On Tue, Nov 19, 2013 at 10:16 AM, Andres Freund <and...@2ndquadrant.com> wrote:
>> On the other hand, if the complaint is
>> "my hardware doesn't support 64-bit CAS", it's not reasonable to tell them
>> to buy a new server.
> Agreed. I've am even wondering about 32bit CAS since it's not actually
> that hard to emulate it using spinlocks.
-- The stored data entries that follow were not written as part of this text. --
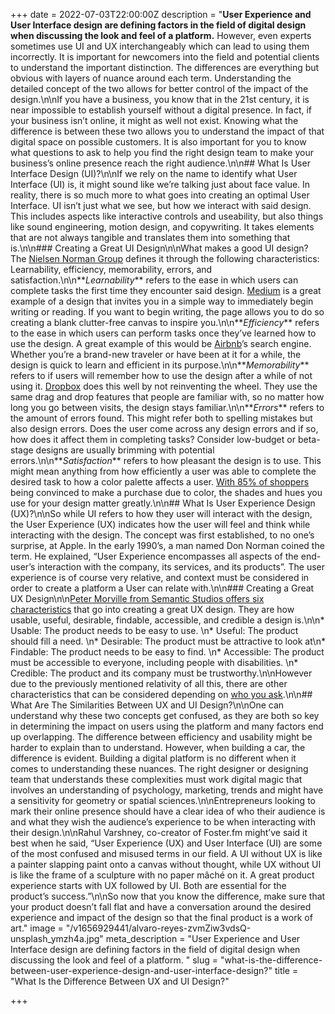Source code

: +++
date = 2022-07-03T22:00:00Z
description = "**User Experience and User Interface design are defining factors in the field of digital design when discussing the look and feel of a platform.** However, even experts sometimes use UI and UX interchangeably which can lead to using them incorrectly. It is important for newcomers into the field and potential clients to understand the important distinction. The differences are everything but obvious with layers of nuance around each term. Understanding the detailed concept of the two allows for better control of the impact of the design.\n\nIf you have a business, you know that in the 21st century, it is near impossible to establish yourself without a digital presence. In fact, if your business isn’t online, it might as well not exist. Knowing what the difference is between these two allows you to understand the impact of that digital space on possible customers. It is also important for you to know what questions to ask to help you find the right design team to make your business’s online presence reach the right audience.\n\n## What Is User Interface Design (UI)?\n\nIf we rely on the name to identify what User Interface (UI) is, it might sound like we’re talking just about face value. In reality, there is so much more to what goes into creating an optimal User Interface. UI isn’t just what we see, but how we interact with said design. This includes aspects like interactive controls and useability, but also things like sound engineering, motion design, and copywriting. It takes elements that are not always tangible and translates them into something that is.\n\n### Creating a Great UI Design\n\nWhat makes a good UI design? The [Nielsen Norman Group](https://www.nngroup.com/articles/usability-101-introduction-to-usability/) defines it through the following characteristics: Learnability, efficiency, memorability, errors, and satisfaction.\n\n**_Learnability_** refers to the ease in which users can complete tasks the first time they encounter said design. [Medium](https://www.nngroup.com/articles/usability-101-introduction-to-usability/) is a great example of a design that invites you in a simple way to immediately begin writing or reading. If you want to begin writing, the page allows you to do so creating a blank clutter-free canvas to inspire you.\n\n**_Efficiency_** refers to the ease in which users can perform tasks once they’ve learned how to use the design. A great example of this would be [Airbnb](https://www.airbnb.com/)’s search engine. Whether you’re a brand-new traveler or have been at it for a while, the design is quick to learn and efficient in its purpose.\n\n**_Memorability_** refers to if users will remember how to use the design after a while of not using it. [Dropbox](https://www.dropbox.com/) does this well by not reinventing the wheel. They use the same drag and drop features that people are familiar with, so no matter how long you go between visits, the design stays familiar.\n\n**_Errors_** refers to the amount of errors found. This might refer both to spelling mistakes but also design errors. Does the user come across any design errors and if so, how does it affect them in completing tasks? Consider low-budget or beta-stage designs are usually brimming with potential errors.\n\n**_Satisfaction_** refers to how pleasant the design is to use. This might mean anything from how efficiently a user was able to complete the desired task to how a color palette affects a user. [With 85% of shoppers](https://neilpatel.com/wp-content/uploads/2010/08/color-purchases-lrg.png) being convinced to make a purchase due to color, the shades and hues you use for your design matter greatly.\n\n## What Is User Experience Design (UX)?\n\nSo while UI refers to how they user will interact with the design, the User Experience (UX) indicates how the user will feel and think while interacting with the design. The concept was first established, to no one’s surprise, at Apple. In the early 1990’s, a man named Don Norman coined the term. He explained, “User Experience encompasses all aspects of the end-user’s interaction with the company, its services, and its products”. The user experience is of course very relative, and context must be considered in order to create a platform a User can relate with.\n\n### Creating a Great UX Design\n\n[Peter Morville from Semantic Studios offers six characteristics](http://semanticstudios.com/user_experience_design/) that go into creating a great UX design. They are how usable, useful, desirable, findable, accessible, and credible a design is.\n\n* Usable: The product needs to be easy to use. \n* Useful: The product should fill a need. \n* Desirable: The product must be attractive to look at\n* Findable: The product needs to be easy to find. \n* Accessible: The product must be accessible to everyone, including people with disabilities. \n* Credible: The product and its company must be trustworthy.\n\nHowever due to the previously mentioned relativity of all this, there are other characteristics that can be considered depending on [who you ask](https://userpeek.com/blog/what-makes-a-good-ux-designer/).\n\n## What Are The Similarities Between UX and UI Design?\n\nOne can understand why these two concepts get confused, as they are both so key in determining the impact on users using the platform and many factors end up overlapping. The difference between efficiency and usability might be harder to explain than to understand. However, when building a car, the difference is evident. Building a digital platform is no different when it comes to understanding these nuances. The right designer or designing team that understands these complexities must work digital magic that involves an understanding of psychology, marketing, trends and might have a sensitivity for geometry or spatial sciences.\n\nEntrepreneurs looking to mark their online presence should have a clear idea of who their audience is and what they wish the audience’s experience to be when interacting with their design.\n\nRahul Varshney, co-creator of Foster.fm might’ve said it best when he said, “User Experience (UX) and User Interface (UI) are some of the most confused and misused terms in our field. A UI without UX is like a painter slapping paint onto a canvas without thought, while UX without UI is like the frame of a sculpture with no paper mâché on it. A great product experience starts with UX followed by UI. Both are essential for the product’s success.”\n\nSo now that you know the difference, make sure that your product doesn’t fall flat and have a conversation around the desired experience and impact of the design so that the final product is a work of art."
image = "/v1656929441/alvaro-reyes-zvmZiw3vdsQ-unsplash_ymzh4a.jpg"
meta_description = "User Experience and User Interface design are defining factors in the field of digital design when discussing the look and feel of a platform. "
slug = "what-is-the-difference-between-user-experience-design-and-user-interface-design?"
title = "What Is the Difference Between UX and UI Design?"

+++

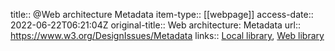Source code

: title:: @Web architecture Metadata
item-type:: [[webpage]]
access-date:: 2022-06-22T06:21:04Z
original-title:: Web architecture: Metadata
url:: https://www.w3.org/DesignIssues/Metadata
links:: [Local library](zotero://select/library/items/H4DCEV6K), [Web library](https://www.zotero.org/users/6520516/items/H4DCEV6K)
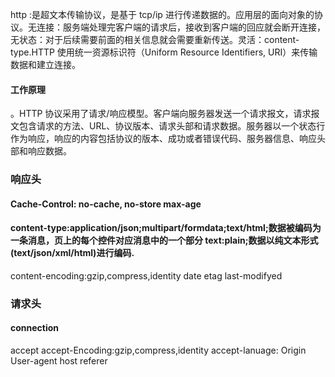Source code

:http :是超文本传输协议，是基于 tcp/ip 进行传递数据的。应用层的面向对象的协议。无连接：服务端处理完客户端的请求后，接收到客户端的回应就会断开连接，无状态：对于后续需要前面的相关信息就会需要重新传送。灵活：content-type.HTTP 使用统一资源标识符（Uniform Resource Identifiers, URI）来传输数据和建立连接。

#### 工作原理

。HTTP 协议采用了请求/响应模型。客户端向服务器发送一个请求报文，请求报文包含请求的方法、URL、协议版本、请求头部和请求数据。服务器以一个状态行作为响应，响应的内容包括协议的版本、成功或者错误代码、服务器信息、响应头部和响应数据。

### 响应头

#### Cache-Control: no-cache, no-store max-age

#### content-type:application/json;multipart/formdata;text/html;数据被编码为一条消息，页上的每个控件对应消息中的一个部分 text:plain;数据以纯文本形式(text/json/xml/html)进行编码.

content-encoding:gzip,compress,identity
date
etag
last-modifyed

### 请求头

#### connection

accept
accept-Encoding:gzip,compress,identity
accept-lanuage:
Origin
User-agent
host
referer
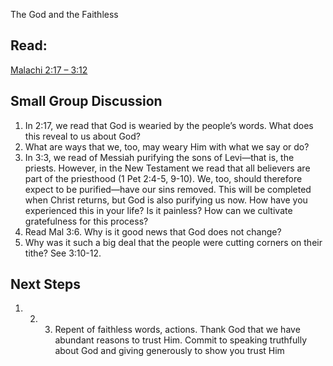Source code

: The God and the Faithless
## Read:
[Malachi 2:17 – 3:12](https://www.bible.com/bible/59/DEU.1.ESV)

## Small Group Discussion
1. In 2:17, we read that God is wearied by the people’s words. What does this reveal to us
about God?
2. What are ways that we, too, may weary Him with what we say or do?
3. In 3:3, we read of Messiah purifying the sons of Levi—that is, the priests. However, in the
New Testament we read that all believers are part of the priesthood (1 Pet 2:4-5, 9-10). We,
too, should therefore expect to be purified—have our sins removed. This will be completed
when Christ returns, but God is also purifying us now. How have you experienced this in
your life? Is it painless? How can we cultivate gratefulness for this process?
4. Read Mal 3:6. Why is it good news that God does not change?
5. Why was it such a big deal that the people were cutting corners on their tithe? See 3:10-12.

## Next Steps
1. 2. 3. Repent of faithless words, actions.
Thank God that we have abundant reasons to trust Him.
Commit to speaking truthfully about God and giving generously to show you trust Him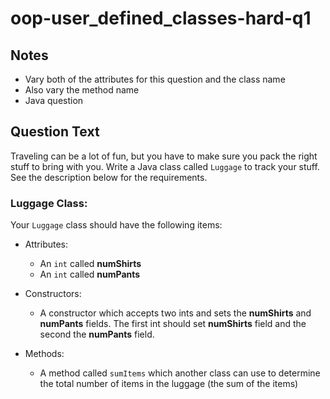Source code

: # oop-user_defined_classes-hard-q1

## Notes

- Vary both of the attributes for this question and the class name
- Also vary the method name
- Java question

## Question Text

Traveling can be a lot of fun, but you have to make sure you pack the right stuff to bring with you. Write a Java class
called `Luggage` to track your stuff. See the description below for the requirements.

### Luggage Class:

Your `Luggage` class should have the following items:

- Attributes:
    - An `int` called **numShirts**
    - An `int` called **numPants**

- Constructors:
    - A constructor which accepts two ints and sets the **numShirts** and **numPants** fields. The first int should
      set **numShirts** field and the second the **numPants** field.

- Methods:
    - A method called `sumItems` which another class can use to determine the total number of items in the luggage (the sum of the items)
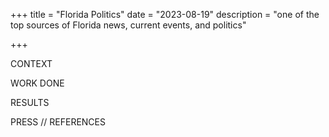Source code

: +++
title = "Florida Politics"
date = "2023-08-19"
description = "one of the top sources of Florida news, current events, and politics"

+++

CONTEXT




WORK DONE


RESULTS


PRESS // REFERENCES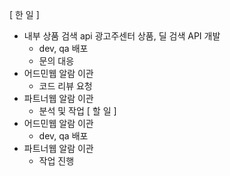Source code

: [ 한 일 ]
* 내부 상품 검색 api  광고주센터 상품, 딜 검색 API 개발
    * dev, qa 배포
    * 문의 대응
* 어드민웹  알람  이관 
    * 코드 리뷰 요청
* 파트너웹 알람  이관 
    * 분석 및 작업
[ 할 일 ]
* 어드민웹 알람  이관 
    * dev, qa 배포
* 파트너웹 알람 이관 
    * 작업 진행

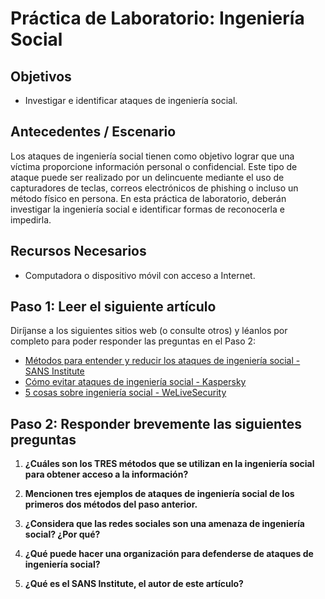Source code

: # Práctica de Laboratorio: Ingeniería Social

## Objetivos
- Investigar e identificar ataques de ingeniería social.

## Antecedentes / Escenario
Los ataques de ingeniería social tienen como objetivo lograr que una víctima proporcione información personal o confidencial. Este tipo de ataque puede ser realizado por un delincuente mediante el uso de capturadores de teclas, correos electrónicos de phishing o incluso un método físico en persona. En esta práctica de laboratorio, deberán investigar la ingeniería social e identificar formas de reconocerla e impedirla.

## Recursos Necesarios
- Computadora o dispositivo móvil con acceso a Internet.

## Paso 1: Leer el siguiente artículo
Diríjanse a los siguientes sitios web (o consulte otros) y léanlos por completo para poder responder las preguntas en el Paso 2:

- [Métodos para entender y reducir los ataques de ingeniería social - SANS Institute](https://www.sans.org/reading-room/whitepapers/critical/methods-understanding-reducing-social-engineeringattacks-36972)
- [Cómo evitar ataques de ingeniería social - Kaspersky](https://latam.kaspersky.com/resource-center/threats/how-to-avoid-social-engineering-attacks)
- [5 cosas sobre ingeniería social - WeLiveSecurity](https://www.welivesecurity.com/la-es/2016/01/06/5-cosas-sobre-ingenieria-social/)

## Paso 2: Responder brevemente las siguientes preguntas

1. **¿Cuáles son los TRES métodos que se utilizan en la ingeniería social para obtener acceso a la información?**

2. **Mencionen tres ejemplos de ataques de ingeniería social de los primeros dos métodos del paso anterior.**

3. **¿Considera que las redes sociales son una amenaza de ingeniería social? ¿Por qué?**

4. **¿Qué puede hacer una organización para defenderse de ataques de ingeniería social?**

5. **¿Qué es el SANS Institute, el autor de este artículo?**







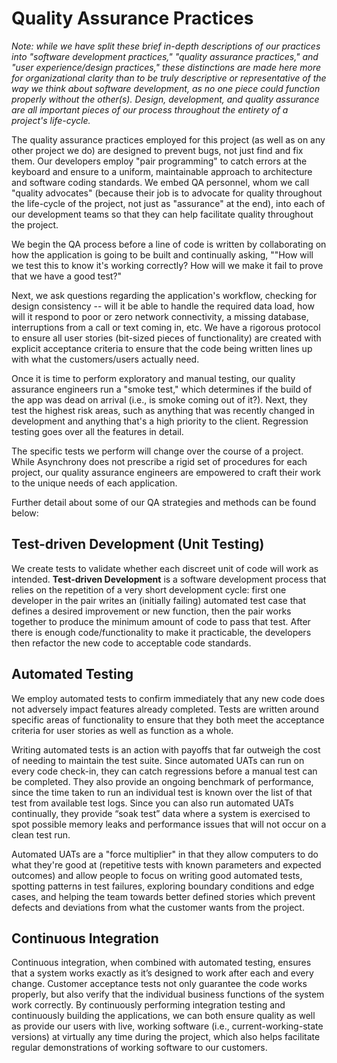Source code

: Quality Assurance Practices
===========================

_Note: while we have split these brief in-depth descriptions of our practices into "software development practices," "quality assurance practices," and "user experience/design practices," these distinctions are made here more for organizational clarity than to be truly descriptive or representative of the way we think about software development, as no one piece could function properly without the other(s). Design, development, and quality assurance are all important pieces of our process throughout the entirety of a project's life-cycle._

The quality assurance practices employed for this project (as well as on any other project we do) are designed to prevent bugs, not just find and fix them. Our developers employ "pair programming" to catch errors at the keyboard and ensure to a uniform, maintainable approach to architecture and software coding standards. We embed QA personnel, whom we call "quality advocates" (because their job is to advocate for quality throughout the life-cycle of the project, not just as "assurance" at the end), into each of our development teams so that they can help facilitate quality throughout the project. 

We begin the QA process before a line of code is written by collaborating on how the application is going to be built and continually asking, ""How will we test this to know it's working correctly? How will we make it fail to prove that we have a good test?" 

Next, we ask questions regarding the application's workflow, checking for design consistency -- will it be able to handle the required data load, how will it respond to poor or zero network connectivity, a missing database, interruptions from a call or text coming in, etc. We have a rigorous protocol to ensure all user stories (bit-sized pieces of functionality) are created with explicit acceptance criteria to ensure that the code being written lines up with what the customers/users actually need. 

Once it is time to perform exploratory and manual testing, our quality assurance engineers run a "smoke test," which determines if the build of the app was dead on arrival (i.e., is smoke coming out of it?). Next, they  test the highest risk areas, such as anything that was recently changed in development and anything that's a high priority to the client. Regression testing goes over all the features in detail.

The specific tests we perform will change over the course of a project. While Asynchrony does not prescribe a rigid set of procedures for each project, our quality assurance engineers are empowered to craft their work to the unique needs of each application. 

Further detail about some of our QA strategies and methods can be found below:

## Test-driven Development (Unit Testing)

We create tests to validate whether each discreet unit of code will work as intended. **Test-driven Development** is a software development process that relies on the repetition of a very short development cycle: first one developer in the pair writes an (initially failing) automated test case that defines a desired improvement or new function, then the pair works together to produce the minimum amount of code to pass that test. After there is enough code/functionality to make it practicable, the developers then refactor the new code to acceptable code standards. 

## Automated Testing

We employ automated tests to confirm immediately that any new code does not adversely impact features already completed. Tests are written around specific areas of functionality to ensure that they both meet the acceptance criteria for user stories as well as function as a whole. 

Writing automated tests is an action with payoffs that far outweigh the cost of needing to maintain the test suite. Since automated UATs can run on every code check-in, they can catch regressions before a manual test can be completed. They also provide an ongoing benchmark of performance, since the time taken to run an individual test is known over the list of that test from available test logs. Since you can also run automated UATs continually, they provide “soak test” data where a system is exercised to spot possible memory leaks and performance issues that will not occur on a clean test run. 

Automated UATs are a "force multiplier" in that they allow computers to do what they're good at (repetitive tests with known parameters and expected outcomes) and allow people to focus on writing good automated tests, spotting patterns in test failures, exploring boundary conditions and edge cases, and helping the team towards better defined stories which prevent defects and deviations from what the customer wants from the project.


## Continuous Integration 

Continuous integration, when combined with automated testing, ensures that a system works exactly as it’s designed to work after each and every change. Customer acceptance tests not only guarantee the code works properly, but also verify that the individual business functions of the system work correctly. By continuously performing integration testing and continuously building the applications, we can both ensure quality as well as provide our users with live, working software (i.e., current-working-state versions) at virtually any time during the project, which also helps facilitate regular demonstrations of working software to our customers.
Certainly less work than
> arguing about removing stone-age platforms ;)
> There's no fundamental issue with continuing to support semaphore based
> spinlocks I am just wondering about the point of supporting that
> configuration since it will always yield horrible performance.
> The only fundamental thing that I don't immediately see how we can
> support is the spinlock based memory barrier since that introduces a
> circularity (atomics need barrier, barrier needs spinlocks, spinlock
> needs atomics).

We've been pretty much assuming for a long time that calling a
function in another translation unit acts as a compiler barrier.
There's a lot of code that isn't actually safe against global
optimization; we assume, for example, that memory accesses can't move
over an LWLockAcquire(), but that's just using spinlocks internally,
and those aren't guaranteed to be compiler barriers, per previous
discussion.  So one idea for a compiler barrier is just to define a
function call pg_compiler_barrier() in a file by itself, and make that
the fallback implementation.  That will of course fail if someone uses
a globally optimizing compiler, but I think it'd be OK to say that if
you want to do that, you'd better have a real barrier implementation.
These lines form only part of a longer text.